**Dataset records**:
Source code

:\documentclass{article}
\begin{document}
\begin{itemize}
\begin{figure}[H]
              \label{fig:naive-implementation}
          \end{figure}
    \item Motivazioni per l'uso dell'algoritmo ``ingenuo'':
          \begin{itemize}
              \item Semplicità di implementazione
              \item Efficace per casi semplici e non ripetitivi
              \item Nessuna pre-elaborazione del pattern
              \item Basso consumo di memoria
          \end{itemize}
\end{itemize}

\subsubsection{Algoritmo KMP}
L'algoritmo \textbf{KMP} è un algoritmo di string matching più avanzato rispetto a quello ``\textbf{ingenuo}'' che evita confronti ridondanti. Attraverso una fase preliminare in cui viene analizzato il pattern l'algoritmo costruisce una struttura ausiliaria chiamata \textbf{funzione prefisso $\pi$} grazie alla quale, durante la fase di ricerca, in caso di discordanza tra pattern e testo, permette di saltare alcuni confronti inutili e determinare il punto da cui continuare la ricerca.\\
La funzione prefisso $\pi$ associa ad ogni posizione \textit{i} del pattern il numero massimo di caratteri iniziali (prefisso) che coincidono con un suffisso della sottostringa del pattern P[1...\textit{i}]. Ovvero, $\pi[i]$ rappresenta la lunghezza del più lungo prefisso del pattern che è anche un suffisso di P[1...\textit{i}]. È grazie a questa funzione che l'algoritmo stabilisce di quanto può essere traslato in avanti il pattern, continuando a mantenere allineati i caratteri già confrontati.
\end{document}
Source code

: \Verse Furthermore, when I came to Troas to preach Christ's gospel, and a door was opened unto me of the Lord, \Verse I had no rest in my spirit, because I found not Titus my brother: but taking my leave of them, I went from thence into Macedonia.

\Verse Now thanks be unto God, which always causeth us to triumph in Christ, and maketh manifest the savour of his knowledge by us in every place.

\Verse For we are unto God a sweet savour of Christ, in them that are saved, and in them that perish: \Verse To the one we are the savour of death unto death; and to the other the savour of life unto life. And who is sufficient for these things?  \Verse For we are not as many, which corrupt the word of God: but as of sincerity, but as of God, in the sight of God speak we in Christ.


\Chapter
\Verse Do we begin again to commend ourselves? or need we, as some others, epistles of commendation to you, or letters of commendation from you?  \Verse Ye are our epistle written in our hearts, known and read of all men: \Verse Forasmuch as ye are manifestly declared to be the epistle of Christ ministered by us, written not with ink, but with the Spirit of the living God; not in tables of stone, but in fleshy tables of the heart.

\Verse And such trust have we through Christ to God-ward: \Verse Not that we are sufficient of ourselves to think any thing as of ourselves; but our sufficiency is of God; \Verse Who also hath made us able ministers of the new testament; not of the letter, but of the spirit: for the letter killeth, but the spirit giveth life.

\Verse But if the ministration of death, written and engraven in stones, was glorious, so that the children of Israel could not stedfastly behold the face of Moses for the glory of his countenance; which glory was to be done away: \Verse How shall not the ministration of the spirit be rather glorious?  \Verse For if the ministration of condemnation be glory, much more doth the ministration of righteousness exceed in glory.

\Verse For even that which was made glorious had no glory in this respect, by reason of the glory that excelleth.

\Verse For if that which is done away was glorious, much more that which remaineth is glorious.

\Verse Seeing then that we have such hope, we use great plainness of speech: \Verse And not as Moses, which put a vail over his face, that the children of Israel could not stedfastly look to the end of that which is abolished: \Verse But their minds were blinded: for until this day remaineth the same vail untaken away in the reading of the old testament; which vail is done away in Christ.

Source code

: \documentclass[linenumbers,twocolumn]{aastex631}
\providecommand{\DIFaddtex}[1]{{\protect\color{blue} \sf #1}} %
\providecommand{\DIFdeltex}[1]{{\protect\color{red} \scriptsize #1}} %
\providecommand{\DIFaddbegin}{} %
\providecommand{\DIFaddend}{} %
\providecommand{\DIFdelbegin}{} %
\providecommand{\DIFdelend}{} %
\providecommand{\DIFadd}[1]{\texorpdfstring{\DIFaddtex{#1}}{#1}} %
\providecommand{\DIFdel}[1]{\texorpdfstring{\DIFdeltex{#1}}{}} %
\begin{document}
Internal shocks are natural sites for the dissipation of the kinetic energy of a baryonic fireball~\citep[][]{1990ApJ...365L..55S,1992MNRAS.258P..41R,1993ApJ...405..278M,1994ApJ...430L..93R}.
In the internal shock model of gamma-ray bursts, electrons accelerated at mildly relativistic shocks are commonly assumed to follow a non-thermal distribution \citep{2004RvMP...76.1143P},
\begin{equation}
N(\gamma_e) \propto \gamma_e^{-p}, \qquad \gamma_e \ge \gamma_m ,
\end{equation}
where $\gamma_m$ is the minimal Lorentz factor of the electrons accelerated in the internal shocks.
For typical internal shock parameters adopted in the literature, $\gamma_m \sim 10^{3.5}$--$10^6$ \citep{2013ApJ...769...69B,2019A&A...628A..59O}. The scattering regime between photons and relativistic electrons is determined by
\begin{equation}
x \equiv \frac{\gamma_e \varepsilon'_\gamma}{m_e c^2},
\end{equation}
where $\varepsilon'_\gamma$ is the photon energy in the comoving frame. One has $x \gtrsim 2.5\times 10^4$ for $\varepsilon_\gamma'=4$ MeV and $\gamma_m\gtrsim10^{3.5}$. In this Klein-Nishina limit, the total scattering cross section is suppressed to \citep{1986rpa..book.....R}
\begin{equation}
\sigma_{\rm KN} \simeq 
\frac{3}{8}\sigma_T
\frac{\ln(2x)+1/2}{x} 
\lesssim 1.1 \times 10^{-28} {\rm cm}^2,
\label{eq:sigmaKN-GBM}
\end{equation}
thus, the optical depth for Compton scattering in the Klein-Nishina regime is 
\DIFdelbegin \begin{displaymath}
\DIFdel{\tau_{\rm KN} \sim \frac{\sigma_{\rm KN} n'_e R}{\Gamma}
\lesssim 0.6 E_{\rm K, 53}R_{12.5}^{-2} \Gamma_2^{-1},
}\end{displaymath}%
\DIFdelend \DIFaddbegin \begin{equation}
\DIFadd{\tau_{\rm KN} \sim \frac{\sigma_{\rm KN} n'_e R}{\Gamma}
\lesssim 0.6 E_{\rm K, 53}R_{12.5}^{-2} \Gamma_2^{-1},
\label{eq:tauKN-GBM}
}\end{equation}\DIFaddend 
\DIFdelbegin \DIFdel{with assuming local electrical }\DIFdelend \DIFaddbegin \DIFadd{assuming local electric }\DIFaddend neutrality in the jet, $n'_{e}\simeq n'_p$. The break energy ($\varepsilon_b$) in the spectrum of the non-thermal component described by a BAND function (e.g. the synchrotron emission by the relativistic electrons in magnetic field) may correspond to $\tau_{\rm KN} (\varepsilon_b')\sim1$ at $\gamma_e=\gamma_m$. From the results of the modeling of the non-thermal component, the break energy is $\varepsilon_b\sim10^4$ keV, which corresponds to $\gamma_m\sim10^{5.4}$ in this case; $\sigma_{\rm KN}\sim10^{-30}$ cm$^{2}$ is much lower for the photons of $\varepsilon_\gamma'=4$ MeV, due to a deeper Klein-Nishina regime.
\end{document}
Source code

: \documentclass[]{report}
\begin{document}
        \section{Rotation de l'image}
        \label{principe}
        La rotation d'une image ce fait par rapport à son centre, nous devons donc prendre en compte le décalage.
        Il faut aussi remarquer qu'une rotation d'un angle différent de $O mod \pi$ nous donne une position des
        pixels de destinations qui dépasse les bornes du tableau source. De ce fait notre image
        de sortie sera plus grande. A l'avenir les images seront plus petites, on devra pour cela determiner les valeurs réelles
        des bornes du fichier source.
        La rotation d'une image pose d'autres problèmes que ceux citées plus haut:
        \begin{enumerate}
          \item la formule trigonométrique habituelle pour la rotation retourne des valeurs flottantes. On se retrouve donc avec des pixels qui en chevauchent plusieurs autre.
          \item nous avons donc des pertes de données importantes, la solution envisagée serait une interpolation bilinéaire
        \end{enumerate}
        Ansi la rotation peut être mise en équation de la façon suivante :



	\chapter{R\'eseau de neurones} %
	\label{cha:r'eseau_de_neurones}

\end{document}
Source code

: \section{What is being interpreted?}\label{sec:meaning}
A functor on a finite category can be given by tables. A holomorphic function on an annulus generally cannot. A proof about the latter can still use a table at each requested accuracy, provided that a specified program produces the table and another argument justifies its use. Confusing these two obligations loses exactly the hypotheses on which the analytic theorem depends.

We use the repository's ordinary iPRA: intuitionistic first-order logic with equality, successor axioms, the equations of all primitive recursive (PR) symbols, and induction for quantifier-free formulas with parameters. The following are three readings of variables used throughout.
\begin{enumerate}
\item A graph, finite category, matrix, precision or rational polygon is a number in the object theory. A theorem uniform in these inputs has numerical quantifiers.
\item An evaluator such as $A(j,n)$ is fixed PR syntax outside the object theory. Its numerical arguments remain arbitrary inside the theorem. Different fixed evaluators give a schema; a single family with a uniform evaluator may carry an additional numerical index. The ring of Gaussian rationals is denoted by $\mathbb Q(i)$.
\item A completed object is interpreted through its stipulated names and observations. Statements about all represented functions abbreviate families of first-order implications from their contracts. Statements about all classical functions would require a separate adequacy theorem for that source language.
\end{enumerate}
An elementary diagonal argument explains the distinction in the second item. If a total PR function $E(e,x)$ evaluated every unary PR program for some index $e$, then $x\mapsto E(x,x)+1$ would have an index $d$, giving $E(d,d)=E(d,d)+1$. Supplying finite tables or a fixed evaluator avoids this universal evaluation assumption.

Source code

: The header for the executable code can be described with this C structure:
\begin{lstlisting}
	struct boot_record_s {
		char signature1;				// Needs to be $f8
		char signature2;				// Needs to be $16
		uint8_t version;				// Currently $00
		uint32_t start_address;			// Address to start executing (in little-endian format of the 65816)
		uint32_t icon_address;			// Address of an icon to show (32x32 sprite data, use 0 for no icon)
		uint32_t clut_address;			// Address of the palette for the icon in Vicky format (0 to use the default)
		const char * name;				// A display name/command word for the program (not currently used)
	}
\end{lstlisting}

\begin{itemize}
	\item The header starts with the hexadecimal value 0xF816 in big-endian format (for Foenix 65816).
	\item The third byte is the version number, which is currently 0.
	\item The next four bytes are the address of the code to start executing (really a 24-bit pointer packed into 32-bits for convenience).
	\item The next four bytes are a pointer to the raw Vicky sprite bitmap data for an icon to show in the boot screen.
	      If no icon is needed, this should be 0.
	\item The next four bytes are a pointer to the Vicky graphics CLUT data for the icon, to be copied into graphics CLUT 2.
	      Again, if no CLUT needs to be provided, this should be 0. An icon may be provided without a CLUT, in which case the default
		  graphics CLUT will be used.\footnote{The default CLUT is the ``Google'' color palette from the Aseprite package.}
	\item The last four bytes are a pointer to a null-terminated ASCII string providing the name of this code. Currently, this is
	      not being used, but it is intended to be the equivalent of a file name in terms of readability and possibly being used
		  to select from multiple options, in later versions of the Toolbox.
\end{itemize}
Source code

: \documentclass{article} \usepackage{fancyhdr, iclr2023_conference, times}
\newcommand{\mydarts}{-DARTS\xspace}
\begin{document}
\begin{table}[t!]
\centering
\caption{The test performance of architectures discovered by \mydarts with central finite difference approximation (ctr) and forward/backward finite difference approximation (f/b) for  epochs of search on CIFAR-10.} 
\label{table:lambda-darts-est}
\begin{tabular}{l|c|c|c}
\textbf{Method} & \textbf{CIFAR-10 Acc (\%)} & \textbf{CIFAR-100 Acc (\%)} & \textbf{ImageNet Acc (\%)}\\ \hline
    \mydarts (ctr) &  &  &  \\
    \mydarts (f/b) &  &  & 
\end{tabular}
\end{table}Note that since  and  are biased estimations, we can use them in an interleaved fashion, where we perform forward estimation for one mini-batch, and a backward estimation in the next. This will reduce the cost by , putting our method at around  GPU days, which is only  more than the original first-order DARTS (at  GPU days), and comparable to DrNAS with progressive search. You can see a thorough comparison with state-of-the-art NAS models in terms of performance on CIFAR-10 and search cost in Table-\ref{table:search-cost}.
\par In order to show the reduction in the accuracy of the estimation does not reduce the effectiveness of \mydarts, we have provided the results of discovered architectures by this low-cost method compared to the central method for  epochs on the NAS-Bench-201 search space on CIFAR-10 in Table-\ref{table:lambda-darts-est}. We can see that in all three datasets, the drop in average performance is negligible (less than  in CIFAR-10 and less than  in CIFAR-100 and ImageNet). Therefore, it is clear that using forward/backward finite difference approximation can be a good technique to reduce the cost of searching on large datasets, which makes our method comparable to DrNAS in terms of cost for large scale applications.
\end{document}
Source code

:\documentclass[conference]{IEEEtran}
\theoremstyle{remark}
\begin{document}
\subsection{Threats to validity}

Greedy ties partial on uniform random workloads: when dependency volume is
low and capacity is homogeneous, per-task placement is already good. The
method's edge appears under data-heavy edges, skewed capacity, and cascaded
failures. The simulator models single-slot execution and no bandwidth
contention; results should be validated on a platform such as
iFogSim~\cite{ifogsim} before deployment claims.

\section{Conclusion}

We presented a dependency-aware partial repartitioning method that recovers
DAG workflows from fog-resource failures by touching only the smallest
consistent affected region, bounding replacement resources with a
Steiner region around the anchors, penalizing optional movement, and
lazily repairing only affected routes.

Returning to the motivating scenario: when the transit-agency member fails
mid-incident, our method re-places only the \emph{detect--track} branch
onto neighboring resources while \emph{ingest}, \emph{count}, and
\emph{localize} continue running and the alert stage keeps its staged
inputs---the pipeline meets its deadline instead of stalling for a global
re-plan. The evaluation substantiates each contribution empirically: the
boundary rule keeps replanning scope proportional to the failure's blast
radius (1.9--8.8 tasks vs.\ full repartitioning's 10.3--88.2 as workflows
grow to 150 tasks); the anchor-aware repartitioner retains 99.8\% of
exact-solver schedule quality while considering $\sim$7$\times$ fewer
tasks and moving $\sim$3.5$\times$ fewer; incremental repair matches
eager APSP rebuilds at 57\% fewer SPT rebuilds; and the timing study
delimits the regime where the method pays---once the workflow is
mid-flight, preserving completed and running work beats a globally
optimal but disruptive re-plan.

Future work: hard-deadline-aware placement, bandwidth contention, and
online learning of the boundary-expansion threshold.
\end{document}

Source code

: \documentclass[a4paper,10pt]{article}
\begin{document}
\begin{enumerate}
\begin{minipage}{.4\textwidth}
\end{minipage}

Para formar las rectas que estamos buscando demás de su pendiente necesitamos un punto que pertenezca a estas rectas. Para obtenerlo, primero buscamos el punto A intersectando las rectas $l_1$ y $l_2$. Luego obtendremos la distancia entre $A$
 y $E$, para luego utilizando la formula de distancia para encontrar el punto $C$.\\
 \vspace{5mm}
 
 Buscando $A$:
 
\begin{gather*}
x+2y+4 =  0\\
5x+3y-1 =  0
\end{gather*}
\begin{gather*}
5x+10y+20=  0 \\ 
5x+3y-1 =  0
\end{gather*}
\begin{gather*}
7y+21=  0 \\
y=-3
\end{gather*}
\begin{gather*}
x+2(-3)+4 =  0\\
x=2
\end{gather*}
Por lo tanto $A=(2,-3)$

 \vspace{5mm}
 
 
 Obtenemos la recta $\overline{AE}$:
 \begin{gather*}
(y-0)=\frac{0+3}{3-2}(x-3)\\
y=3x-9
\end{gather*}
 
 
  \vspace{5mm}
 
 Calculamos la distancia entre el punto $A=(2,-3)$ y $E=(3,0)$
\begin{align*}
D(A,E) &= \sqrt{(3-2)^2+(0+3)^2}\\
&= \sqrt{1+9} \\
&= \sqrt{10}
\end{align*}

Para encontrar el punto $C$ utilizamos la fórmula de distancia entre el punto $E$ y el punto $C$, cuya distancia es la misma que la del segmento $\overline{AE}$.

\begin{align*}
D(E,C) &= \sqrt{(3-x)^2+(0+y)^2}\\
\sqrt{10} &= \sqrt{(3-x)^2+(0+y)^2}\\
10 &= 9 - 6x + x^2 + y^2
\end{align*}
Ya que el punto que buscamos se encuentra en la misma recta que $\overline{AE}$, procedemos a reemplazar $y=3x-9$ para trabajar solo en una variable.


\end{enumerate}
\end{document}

**Your instructions**:
Repeat word for word the lines above that run from the line containing "32-bits for convenience)." through the line containing "Currently, this is", both ends included, and nothing else.

**Your solution**:
	\item The next four bytes are the address of the code to start executing (really a 24-bit pointer packed into 32-bits for convenience).
	\item The next four bytes are a pointer to the raw Vicky sprite bitmap data for an icon to show in the boot screen.
	      If no icon is needed, this should be 0.
	\item The next four bytes are a pointer to the Vicky graphics CLUT data for the icon, to be copied into graphics CLUT 2.
	      Again, if no CLUT needs to be provided, this should be 0. An icon may be provided without a CLUT, in which case the default
		  graphics CLUT will be used.\footnote{The default CLUT is the ``Google'' color palette from the Aseprite package.}
	\item The last four bytes are a pointer to a null-terminated ASCII string providing the name of this code. Currently, this is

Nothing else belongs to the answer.